Tethered SMG5, SMG7, PNRC2, and UPF1 all strongly reduce reporter mRNA levels bypassing the need for a PTC. (A) Schematic of the MS2-tethered function assay (TFA), where protein X represents UPF1, SMG5, SMG7, or PNRC2. (B) TFA results. Relative β-globin reporter mRNA levels, normalized to EGFP mRNA levels and with reporter mRNA levels in cells expressing LacZ-MS2 set as 100, were determined by RT-qPCR from total RNA of HeLa cells transfected with pcβ-globin 6xMS2bs, pEGFP (serving as a cotransfection control) and with plasmids expressing each of the indicated proteins fused to a MS2 moiety. The mean and standard deviations (SDs) of >4 independent experiments are indicated, wherein (**) denotes P ≤ 0.01 as determined by Student's t-tests. (C) Western blots showing the expression of MS2-PNRC2, LacZ-MS2, and MS2-LacZ fusion proteins (left panel), the MS2-UPF1 fusion protein (middle panel), and the MS2-SMG5 and MS2-SMG7 fusion proteins (right panel). The antibodies used are indicated at the right of each blot. Arrows denote the correct bands while (*) indicates unspecific bands detected with the anti-MS2 antibody. Actin or SmB/B′ served as loading controls in the western blots.

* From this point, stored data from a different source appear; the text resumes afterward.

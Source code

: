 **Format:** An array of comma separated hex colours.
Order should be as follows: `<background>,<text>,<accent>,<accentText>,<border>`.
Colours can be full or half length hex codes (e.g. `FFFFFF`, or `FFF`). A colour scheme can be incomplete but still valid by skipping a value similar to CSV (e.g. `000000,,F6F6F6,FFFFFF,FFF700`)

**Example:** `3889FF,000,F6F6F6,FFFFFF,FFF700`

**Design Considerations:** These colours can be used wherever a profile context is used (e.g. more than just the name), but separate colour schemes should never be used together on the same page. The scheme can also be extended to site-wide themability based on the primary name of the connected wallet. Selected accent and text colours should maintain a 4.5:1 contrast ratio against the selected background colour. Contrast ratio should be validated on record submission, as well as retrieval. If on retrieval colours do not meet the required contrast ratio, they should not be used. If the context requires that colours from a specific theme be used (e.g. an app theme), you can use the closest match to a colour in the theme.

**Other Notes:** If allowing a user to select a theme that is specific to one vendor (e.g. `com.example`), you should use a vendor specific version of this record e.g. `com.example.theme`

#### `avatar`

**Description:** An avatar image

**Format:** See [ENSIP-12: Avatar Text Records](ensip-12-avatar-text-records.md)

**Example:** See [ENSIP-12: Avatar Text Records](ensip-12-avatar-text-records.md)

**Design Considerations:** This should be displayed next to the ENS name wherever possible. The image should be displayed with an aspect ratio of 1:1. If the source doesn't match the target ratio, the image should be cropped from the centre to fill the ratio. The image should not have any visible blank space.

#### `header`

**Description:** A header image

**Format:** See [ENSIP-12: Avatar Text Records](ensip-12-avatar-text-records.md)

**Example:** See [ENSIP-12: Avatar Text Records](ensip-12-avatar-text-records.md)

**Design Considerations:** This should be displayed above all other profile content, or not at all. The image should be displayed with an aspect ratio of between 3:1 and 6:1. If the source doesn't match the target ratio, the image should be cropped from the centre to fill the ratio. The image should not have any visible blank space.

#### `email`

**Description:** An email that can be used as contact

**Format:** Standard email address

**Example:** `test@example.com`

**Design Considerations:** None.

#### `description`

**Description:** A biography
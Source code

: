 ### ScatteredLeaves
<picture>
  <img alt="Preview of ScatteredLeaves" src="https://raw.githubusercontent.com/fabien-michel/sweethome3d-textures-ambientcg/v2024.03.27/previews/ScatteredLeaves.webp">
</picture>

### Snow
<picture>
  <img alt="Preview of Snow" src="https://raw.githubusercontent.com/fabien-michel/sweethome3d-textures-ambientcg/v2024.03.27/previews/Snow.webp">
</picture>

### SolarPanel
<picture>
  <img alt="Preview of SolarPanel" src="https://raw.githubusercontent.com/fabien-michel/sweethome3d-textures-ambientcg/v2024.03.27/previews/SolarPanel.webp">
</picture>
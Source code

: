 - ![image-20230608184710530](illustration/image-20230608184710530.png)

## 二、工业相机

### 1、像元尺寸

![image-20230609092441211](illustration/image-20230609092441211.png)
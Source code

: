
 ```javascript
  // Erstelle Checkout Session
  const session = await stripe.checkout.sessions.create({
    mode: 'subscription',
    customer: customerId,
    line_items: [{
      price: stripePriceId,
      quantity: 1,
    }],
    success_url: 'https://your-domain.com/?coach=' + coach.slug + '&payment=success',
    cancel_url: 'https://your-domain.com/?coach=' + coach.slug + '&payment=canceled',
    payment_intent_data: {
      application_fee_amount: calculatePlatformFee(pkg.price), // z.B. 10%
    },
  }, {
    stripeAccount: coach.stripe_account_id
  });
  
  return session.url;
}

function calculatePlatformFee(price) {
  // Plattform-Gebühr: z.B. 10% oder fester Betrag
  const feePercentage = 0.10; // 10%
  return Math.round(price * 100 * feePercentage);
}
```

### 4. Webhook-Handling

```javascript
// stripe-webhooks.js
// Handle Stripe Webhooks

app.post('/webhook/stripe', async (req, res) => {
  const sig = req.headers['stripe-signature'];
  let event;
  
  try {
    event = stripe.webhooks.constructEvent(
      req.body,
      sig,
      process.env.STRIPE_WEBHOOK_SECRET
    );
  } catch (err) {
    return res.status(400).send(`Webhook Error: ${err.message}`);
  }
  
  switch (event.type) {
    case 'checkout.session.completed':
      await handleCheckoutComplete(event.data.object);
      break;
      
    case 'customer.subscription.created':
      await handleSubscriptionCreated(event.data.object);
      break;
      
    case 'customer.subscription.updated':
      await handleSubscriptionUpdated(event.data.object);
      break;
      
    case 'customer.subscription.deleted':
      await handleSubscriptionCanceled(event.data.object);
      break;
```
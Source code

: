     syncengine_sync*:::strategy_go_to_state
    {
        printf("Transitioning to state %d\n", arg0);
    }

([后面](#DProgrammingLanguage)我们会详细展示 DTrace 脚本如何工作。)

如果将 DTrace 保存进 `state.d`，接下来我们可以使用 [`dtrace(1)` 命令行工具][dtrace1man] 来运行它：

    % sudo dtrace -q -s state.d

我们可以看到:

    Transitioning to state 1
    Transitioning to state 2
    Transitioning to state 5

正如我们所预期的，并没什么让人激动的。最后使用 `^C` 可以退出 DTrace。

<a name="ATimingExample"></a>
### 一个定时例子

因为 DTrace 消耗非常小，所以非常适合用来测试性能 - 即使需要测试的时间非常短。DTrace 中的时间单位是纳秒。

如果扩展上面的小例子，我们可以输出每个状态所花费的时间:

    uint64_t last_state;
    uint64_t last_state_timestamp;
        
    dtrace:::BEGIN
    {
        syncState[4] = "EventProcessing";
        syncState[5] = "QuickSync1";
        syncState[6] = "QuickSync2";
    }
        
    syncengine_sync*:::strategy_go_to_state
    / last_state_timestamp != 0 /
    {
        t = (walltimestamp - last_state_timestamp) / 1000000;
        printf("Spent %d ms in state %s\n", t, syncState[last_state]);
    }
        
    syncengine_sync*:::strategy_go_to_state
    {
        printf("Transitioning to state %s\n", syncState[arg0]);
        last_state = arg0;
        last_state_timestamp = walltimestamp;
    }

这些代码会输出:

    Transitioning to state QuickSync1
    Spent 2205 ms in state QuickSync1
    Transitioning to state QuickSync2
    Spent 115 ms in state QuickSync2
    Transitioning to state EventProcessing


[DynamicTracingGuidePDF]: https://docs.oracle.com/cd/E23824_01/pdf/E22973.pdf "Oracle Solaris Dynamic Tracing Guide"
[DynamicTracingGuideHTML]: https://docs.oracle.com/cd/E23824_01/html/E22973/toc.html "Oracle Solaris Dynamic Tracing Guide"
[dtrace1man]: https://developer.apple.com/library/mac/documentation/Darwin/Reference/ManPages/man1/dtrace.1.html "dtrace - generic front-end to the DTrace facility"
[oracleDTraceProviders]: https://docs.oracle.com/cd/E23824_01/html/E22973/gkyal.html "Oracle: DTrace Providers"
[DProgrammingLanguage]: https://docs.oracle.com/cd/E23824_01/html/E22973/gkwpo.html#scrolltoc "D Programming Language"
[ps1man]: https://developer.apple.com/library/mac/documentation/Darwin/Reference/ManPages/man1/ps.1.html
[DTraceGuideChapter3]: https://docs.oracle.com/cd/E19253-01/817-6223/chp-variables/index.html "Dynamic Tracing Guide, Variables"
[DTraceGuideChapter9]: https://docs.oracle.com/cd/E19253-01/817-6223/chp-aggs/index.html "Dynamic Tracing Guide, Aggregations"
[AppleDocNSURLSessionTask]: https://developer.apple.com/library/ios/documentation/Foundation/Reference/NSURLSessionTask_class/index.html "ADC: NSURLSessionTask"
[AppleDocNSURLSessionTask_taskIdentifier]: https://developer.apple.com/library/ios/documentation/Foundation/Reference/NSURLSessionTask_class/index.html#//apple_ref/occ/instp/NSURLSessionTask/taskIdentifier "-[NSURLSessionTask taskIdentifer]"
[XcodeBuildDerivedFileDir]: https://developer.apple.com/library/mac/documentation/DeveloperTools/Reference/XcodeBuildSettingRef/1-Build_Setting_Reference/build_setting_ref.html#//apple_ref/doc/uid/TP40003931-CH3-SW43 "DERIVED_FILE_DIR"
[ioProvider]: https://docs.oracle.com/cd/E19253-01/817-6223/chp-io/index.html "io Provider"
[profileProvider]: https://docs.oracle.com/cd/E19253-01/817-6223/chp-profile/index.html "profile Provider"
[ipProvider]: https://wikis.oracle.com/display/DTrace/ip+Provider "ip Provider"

SMG5-mediated reporter mRNA level reduction requires SMG7

To examine which other factors were required for the strong reporter level reductions induced by the tethered SMG5 in Figure 1B, we performed TFAs with SMG5–MS2 in cells wherein UPF1, SMG1, SMG6, SMG7, or PNRC2 levels were reduced by expressing the corresponding shRNAs, while expression of a shRNA with no predicted target RNA (Ctr KD) served as a control. Part of the cell lysates were used to extract RNA and determine the relative β-globin reporter mRNA levels (Fig. 2A), while western blots were performed with the remainder of each lysate to assess the knockdown efficiencies of the stipulated factors (Fig. 2B).
FIGURE 2.

SMG5-mediated reporter mRNA decay requires SMG7. (A) TFA of SMG5-MS2 as in Figure 1, except performed in cells with a knockdown (KD) of the factors indicated at the bottom of each panel. Ctr denotes cells expressing a control shRNA. Relative β-globin reporter mRNA levels were normalized to EGFP mRNA levels and with mRNA levels in cells expressing LacZ-MS2 set as 100 (dashed line). The Ctr knockdown condition (black bar) serves as reference to assess the effects caused by depletion of the indicated factors in the respective tethering assays. The mean and SD of >4 independent experiments are shown. P-values ≤ 0.01 are indicated as (**) and ≤ 0.05 as (*). (B) Western blots examining the knockdown efficiencies of the NMD factors from Figure 2A. Lanes 1–3 show serial dilutions (100%, 33%, and 11%) of cell lysate from untransfected HeLa cells (Plain cells). Lanes 4 and 5 display the protein levels from cells expressing a control shRNA (Ctr KD) and the shRNA targeting the designated NMD factor (KD), respectively. The antibodies used are indicated at the right of each blot. The efficiency of the PNRC2 knockdown assessed using an anti-MS2 antibody is documented using cells transfected with plasmids expressing either a control shRNA (Ctr KD; lanes 1 and 3) or shRNAs targeting PNRC2 (KD; lanes 2 and 4), along with the indicated amount of plasmid expressing MS2-PNRC2. Arrows represent the correct bands while the (*) points to unspecific bands. Detection of CPSF-73 levels served as a loading control.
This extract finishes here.